La désignation à l'Education nationale, très gros ministère toujours sensible, de Jean-Michel Blanquer, directeur général de l'Essec, l'une des écoles de commerce les plus prestigieuses au monde, a déjà provoqué des commentaires inquiets à gauche.
Avec la nomination du Premier ministre Edouard Philippe, proche d'Alain Juppé, le camp Macron espérait débaucher dans les rangs de la droite afin de provoquer un effet domino et amener une partie des Républicains à rejoindre La République En Marche! en vue des législatives de juin.
L'ancien candidat à la primaire de la droite Bruno le Maire, nommé ministre de l'Economie et le maire de Tourcoing (Nord) Gérald Darmanin, ancien proche de Nicolas Sarkozy, nommé ministre de l'Action et des comptes publics auront certes des fonctions cruciales. (Ils ont tous deux été immédiatement condamnés par des ténors des Républicains).
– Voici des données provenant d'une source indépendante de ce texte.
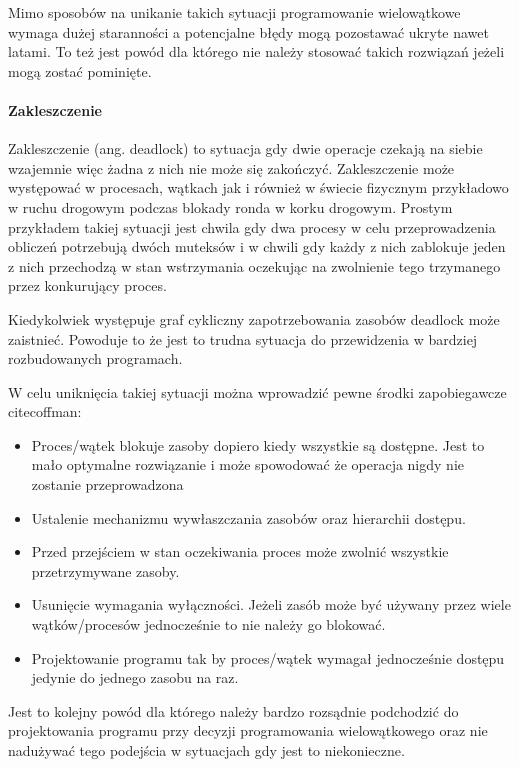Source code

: Mimo sposobów na unikanie takich sytuacji programowanie wielowątkowe wymaga dużej staranności a potencjalne błędy mogą pozostawać ukryte nawet latami. To też jest powód dla którego nie należy stosować takich rozwiązań jeżeli mogą zostać pominięte\cite{multi thread problem}.
\paragraph{Zakleszczenie}

Zakleszczenie (ang. deadlock) to sytuacja gdy dwie operacje czekają na siebie wzajemnie więc żadna z nich nie może się zakończyć. 
Zakleszczenie może występować w procesach, wątkach jak i również w świecie fizycznym przykładowo w ruchu drogowym podczas blokady ronda w korku drogowym.  
Prostym przykładem takiej sytuacji jest chwila gdy dwa procesy w celu przeprowadzenia obliczeń potrzebują dwóch muteksów i w chwili gdy każdy z nich zablokuje jeden z nich przechodzą w stan wstrzymania oczekując na zwolnienie tego trzymanego przez konkurujący proces. 

 Kiedykolwiek występuje graf cykliczny zapotrzebowania zasobów deadlock może zaistnieć. 
 Powoduje to że jest to trudna sytuacja do przewidzenia w bardziej rozbudowanych programach.

W celu uniknięcia takiej sytuacji można wprowadzić pewne środki zapobiegawcze\\cite{coffman}:
\begin{itemize}
        \item Proces/wątek blokuje zasoby dopiero kiedy wszystkie są dostępne. Jest to mało optymalne rozwiązanie i może spowodować że operacja nigdy nie zostanie przeprowadzona
        \item Ustalenie mechanizmu wywłaszczania zasobów oraz hierarchii dostępu. 
        \item Przed przejściem w stan oczekiwania proces może zwolnić wszystkie przetrzymywane zasoby. 
        \item Usunięcie wymagania wyłączności. Jeżeli zasób może być używany przez wiele wątków/procesów jednocześnie to nie należy go blokować.  
        \item Projektowanie programu tak by proces/wątek wymagał jednocześnie dostępu jedynie do jednego zasobu na raz. 
\end{itemize} 

Jest to kolejny powód dla którego należy bardzo rozsądnie podchodzić do projektowania programu przy decyzji programowania wielowątkowego oraz nie nadużywać tego podejścia w sytuacjach gdy jest to niekonieczne.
On ne note pas pour autant d'autres transfuges venus de la droite. L'opération de dynamitage du clivage droite-gauche lancée par Emmanuel Macron ne semble pas encore achevée tandis que les législatives des 11 au 18 juin approchent à grand pas. Si une majorité hostile au président Macron venait à l'emporter, l'action du premier gouvernement du quinquennat pourrait alors se révéler mort-née.